Sia ben chiaro si picchia in questo cd. Servono orecchie un po’ allenate e Chris Efthimiadis dietro le pelli ha il suo bel da fare. Ciò nonostante è lungi dal poter essere definito un lavoro estremo con mera doppia cassa, riff serrati, rutti nel microfono ecc. Ci sono pezzi tirati, e qui potrei snocciolarvi diversi nomi inutili, ma con un fare melodico, suadente, affabile, senza necessitare di cori al miele e tastiere. E’ quel giusto compromesso tra heavy metal e melodia con cambi di tempo e break che incuriosiscono chi ascolta. I Rage sapevano proprio spezzare la colonna vertebrale di una canzone e riprenderne il filo prima dei titoli di coda. E qui, nel verde di una vena compositiva in crescendo, ogni brano si differenzia e nasconde qualcosa: unico collante quel vocione per nulla accomodante e piacente di Peavy. Un dito indice che, ipnotico e con fare sinistro, si torce chiudendosi e aprendosi.

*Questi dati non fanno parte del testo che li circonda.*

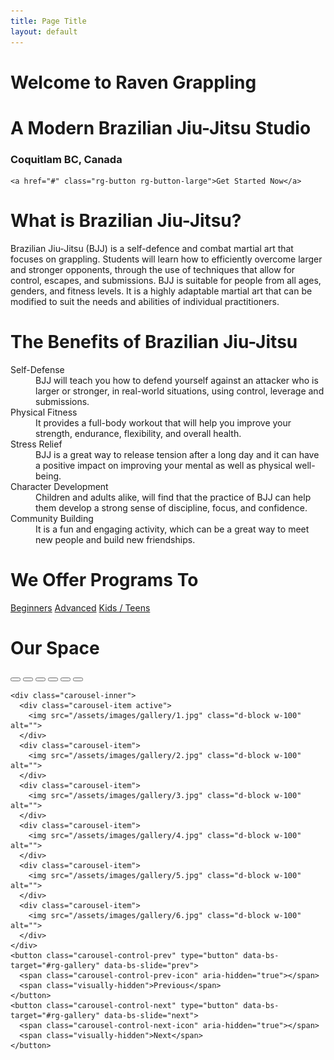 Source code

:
 ```yaml
---
title: Page Title
layout: default
---
```


<div class="container-fluid rg-landing-raven">
  <div class="container">
    <div class="rg-welcome">
      <h1 class="display-3">Welcome to Raven Grappling</h1>
      <h1 class="display-3">A Modern Brazilian Jiu-Jitsu Studio</h1>
      <h3>Coquitlam BC, Canada</h3>
    </div>

    <a href="#" class="rg-button rg-button-large">Get Started Now</a>
  </div>
</div>

<div class="container py-5 px-4 p-lg-5">
  <h1 class="text-center">What is Brazilian Jiu-Jitsu?</h1>
  <p>
    Brazilian Jiu-Jitsu (BJJ) is a self-defence and combat martial art that focuses on grappling. Students will learn how to efficiently overcome larger and stronger opponents, through the use of techniques that allow for control, escapes, and submissions. BJJ is suitable for people from all ages, genders, and fitness levels. It is a highly adaptable martial art that can be modified to suit the needs and abilities of individual practitioners.
  </p>
</div>

<div class="container py-5 px-4 p-lg-5 rg-container-bg">
  <h1 class="text-center">The  Benefits of Brazilian Jiu-Jitsu</h1>

  <dl>
    <dt>
      Self-Defense
    </dt>
    <dd>
      BJJ will teach you how to defend yourself against an attacker who is larger or stronger, in real-world situations, using control, leverage and submissions.
    </dd>
    <dt>
      Physical Fitness
    </dt>
    <dd>
      It provides a full-body workout that will help you improve your strength, endurance, flexibility, and overall health.
    </dd>
    <dt>
      Stress Relief
    </dt>
    <dd>
      BJJ is a great way to release tension after a long day and it can have a  positive impact on improving your mental as well as physical well-being.
    </dd>
    <dt>
      Character Development
    </dt>
    <dd>
      Children and adults alike, will find that the practice of BJJ can help them develop a strong sense of discipline, focus, and confidence.
    </dd>
    <dt>
      Community Building
    </dt>
    <dd>
      It is a fun and engaging activity, which can be a great way to meet new people and build new friendships.
    </dd>
  </dl>
</div>

<div class="container py-5 px-4 p-lg-5 text-center">
  <h1 class="text-center">We Offer Programs To</h1>
  <a href="" class="rg-button">Beginners</a>
  <a href="" class="rg-button">Advanced</a>
  <a href="" class="rg-button">Kids / Teens</a>
</div>

<div class="container py-5 px-4 p-lg-5 rg-container-bg">
  <h1 class="text-center">Our Space</h1>

  <div id="rg-gallery" class="carousel slide">
    <div class="carousel-indicators">
      <button type="button" data-bs-target="#carouselExampleIndicators" data-bs-slide-to="0" class="active" aria-current="true" aria-label="Slide 1"></button>
      <button type="button" data-bs-target="#carouselExampleIndicators" data-bs-slide-to="1" aria-label="Slide 2"></button>
      <button type="button" data-bs-target="#carouselExampleIndicators" data-bs-slide-to="2" aria-label="Slide 3"></button>
      <button type="button" data-bs-target="#carouselExampleIndicators" data-bs-slide-to="3" aria-label="Slide 4"></button>
      <button type="button" data-bs-target="#carouselExampleIndicators" data-bs-slide-to="4" aria-label="Slide 5"></button>
      <button type="button" data-bs-target="#carouselExampleIndicators" data-bs-slide-to="5" aria-label="Slide 6"></button>
    </div>

    <div class="carousel-inner">
      <div class="carousel-item active">
        <img src="/assets/images/gallery/1.jpg" class="d-block w-100" alt="">
      </div>
      <div class="carousel-item">
        <img src="/assets/images/gallery/2.jpg" class="d-block w-100" alt="">
      </div>
      <div class="carousel-item">
        <img src="/assets/images/gallery/3.jpg" class="d-block w-100" alt="">
      </div>
      <div class="carousel-item">
        <img src="/assets/images/gallery/4.jpg" class="d-block w-100" alt="">
      </div>
      <div class="carousel-item">
        <img src="/assets/images/gallery/5.jpg" class="d-block w-100" alt="">
      </div>
      <div class="carousel-item">
        <img src="/assets/images/gallery/6.jpg" class="d-block w-100" alt="">
      </div>
    </div>
    <button class="carousel-control-prev" type="button" data-bs-target="#rg-gallery" data-bs-slide="prev">
      <span class="carousel-control-prev-icon" aria-hidden="true"></span>
      <span class="visually-hidden">Previous</span>
    </button>
    <button class="carousel-control-next" type="button" data-bs-target="#rg-gallery" data-bs-slide="next">
      <span class="carousel-control-next-icon" aria-hidden="true"></span>
      <span class="visually-hidden">Next</span>
    </button>
  </div>
</div>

Molti cosiddetti capolavori degli anni ‘80 riconducibili al genere heavy metal più classico “Trapped!” li guarda negli occhi. Assieme a rinomati album da 5 stelle obese se ne va a bere qualcosa al bar ogni sabato sera. L’hanno visto la settimana scorsa ad Amburgo, vicino al porto, con quel cazzone di “The Trooper” e quel casinaro di “Reign In Blood” che in fin dei conti è buono come il pane. Prima o poi il successo arriverà, gli dicevano, mentre completamente ubriachi gli scrollavano di dosso la polvere ridendo come pazzi. Lui sorride acido e butta giù un altro bicchiere.

Vi vedo pigiare i tasti e pensare, mentre la frase prende una forma più o meno elegante, qualcosa vicino ad un “decisamente troppo invasata e poco obiettiva”. E in questo modo, magari senza nemmeno conoscerli, questi 50 minuti rimarranno ancora una volta solo per i soliti sparuti stronzi.

E forse non è nemmeno un male, a pensarci bene.